PTEN upregulation acts to block β-catenin driven urothelial proliferation

As the uroplakin cre recombinase is expressed throughout development of the urothelium, it is difficult to assess whether the upregulation of PTEN is a direct consequence of β-catenin accumulation. Therefore we next investigated the consequence of inducibly activating Wnt signalling in the adult urothelium. To do this we used mice carrying the cytochrome p450 inducible AhCreERT transgene. Following administration of both β-napthoflavone and tamoxifen, this yields cre-mediated recombination within the urothelium of the bladder (as well as the intestine). Figure 2A and B demonstrate recombination in the bladder as evidenced by GFP signalling identified by OV100 imaging (ex-vivo) and IHC for GFP in AhCreERT Z/EG reporter mice 7 days following induction.

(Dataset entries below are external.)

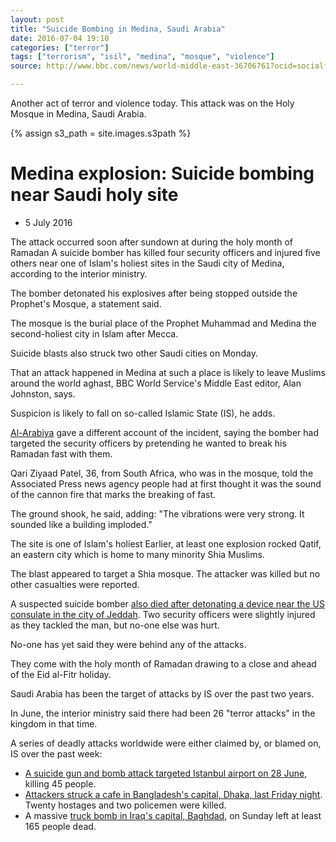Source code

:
 ```yaml
---
layout: post
title: "Suicide Bombing in Medina, Saudi Arabia"
date: 2016-07-04 19:10
categories: ["terror"]
tags: ["terrorism", "isil", "medina", "mosque", "violence"]
source: http://www.bbc.com/news/world-middle-east-36706761?ocid=socialflow_facebook&ns_mchannel=social&ns_campaign=bbcnews&ns_source=facebook

---
```


Another act of terror and violence today. This attack was on the Holy Mosque in Medina, Saudi Arabia.

{% assign s3_path = site.images.s3path %}


Medina explosion: Suicide bombing near Saudi holy site
======================================================

- 5 July 2016

The attack occurred soon
after sundown at during the holy month of Ramadan
A suicide bomber has killed four security officers and injured five
others near one of Islam's holiest sites in the Saudi city of Medina,
according to the interior ministry.

The bomber detonated his explosives after being stopped outside the
Prophet's Mosque, a statement said.

The mosque is the burial place of the Prophet Muhammad and Medina the
second-holiest city in Islam after Mecca.

Suicide blasts also struck two other Saudi cities on Monday.

That an attack happened in Medina at such a place is likely to leave
Muslims around the world aghast, BBC World Service's Middle East editor,
Alan Johnston, says.

Suspicion is likely to fall on so-called Islamic State (IS), he adds.

[Al-Arabiya](http://english.alarabiya.net/en/News/middle-east/2016/07/04/Fresh-bombings-in-two-Saudi-cities-after-earlier-blast-.html)
gave a different account of the incident, saying the bomber had targeted
the security officers by pretending he wanted to break his Ramadan fast
with them.

Qari Ziyaad Patel, 36, from South Africa, who was in the mosque, told
the Associated Press news agency people had at first thought it was the
sound of the cannon fire that marks the breaking of fast.

The ground shook, he said, adding: "The vibrations were very strong. It
sounded like a building imploded."

The site is one of Islam's holiest </span>
Earlier, at least one explosion rocked Qatif, an eastern city which is
home to many minority Shia Muslims.

The blast appeared to target a Shia mosque. The attacker was killed but
no other casualties were reported.

A suspected suicide bomber [also died after detonating a device near the
US consulate in the city of
Jeddah](http://www.bbc.co.uk/news/world-middle-east-36700635). Two
security officers were slightly injured as they tackled the man, but
no-one else was hurt.

No-one has yet said they were behind any of the attacks.

They come with the holy month of Ramadan drawing to a close and ahead of
the Eid al-Fitr holiday.

Saudi Arabia has been the target of attacks by IS over the past two
years.

In June, the interior ministry said there had been 26 "terror attacks"
in the kingdom in that time.

A series of deadly attacks worldwide were either claimed by, or blamed
on, IS over the past week:

-   [A suicide gun and bomb attack targeted Istanbul airport on 28
    June](http://www.bbc.co.uk/news/world-europe-36658187), killing 45
    people.
-   [Attackers struck a cafe in Bangladesh's capital, Dhaka, last Friday
    night](http://www.bbc.co.uk/news/world-asia-36692613). Twenty
    hostages and two policemen were killed.
-   A massive [truck bomb in Iraq's capital,
    Baghdad,](http://www.bbc.co.uk/news/world-middle-east-36701882) on
    Sunday left at least 165 people dead.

To investigate the impact of acutely activating Wnt signalling in the adult bladder we intercrossed AhCreERT mice to mice carrying the inducible knockout Apc580S allele from here on known as Apcfl (Shibata et al., 1997). Remarkably, examination of the bladders from AhCreERT APC fl/fl mice seven days following induction revealed development of urothelial lesions which phenocopied those from our UroIICRE+ β-cateninexon3/exon3 mice (Figure 2C). Consistent with the activation of Wnt signalling, lesions demonstrated a high level of nuclear β-catenin and again an upregulation in BrdU compared to the surrounding urothelium (Figure 2E,G). Importantly, once again very high levels of PTEN were seen within these lesions (Figure 2I) with minimal upregulation of pAKT (Figure 2K). To confirm this was due to increased levels of Wnt signalling, we also activated Wnt signalling by deleting both copies of GSK3. Bladders from induced AhCreERT GSK3αfl/flβfl/fl mice displayed similar lesions to the AhCreERT APCfl/fl mice, with the accumulation of nuclear β-catenin, BrdU and PTEN (Supplementary Figure 3A-D) (Kemp et al., 2004; MacAulay et al., 2007; Patel et al., 2008). Using this induction regime, mice developed hyperplastic intestinal epithelium, which precluded long term tumour experiments, however in mice aged up to 4 months bladder lesions still remained small and did not progress to cancer, suggesting PTEN was once again blocking tumourigenesis.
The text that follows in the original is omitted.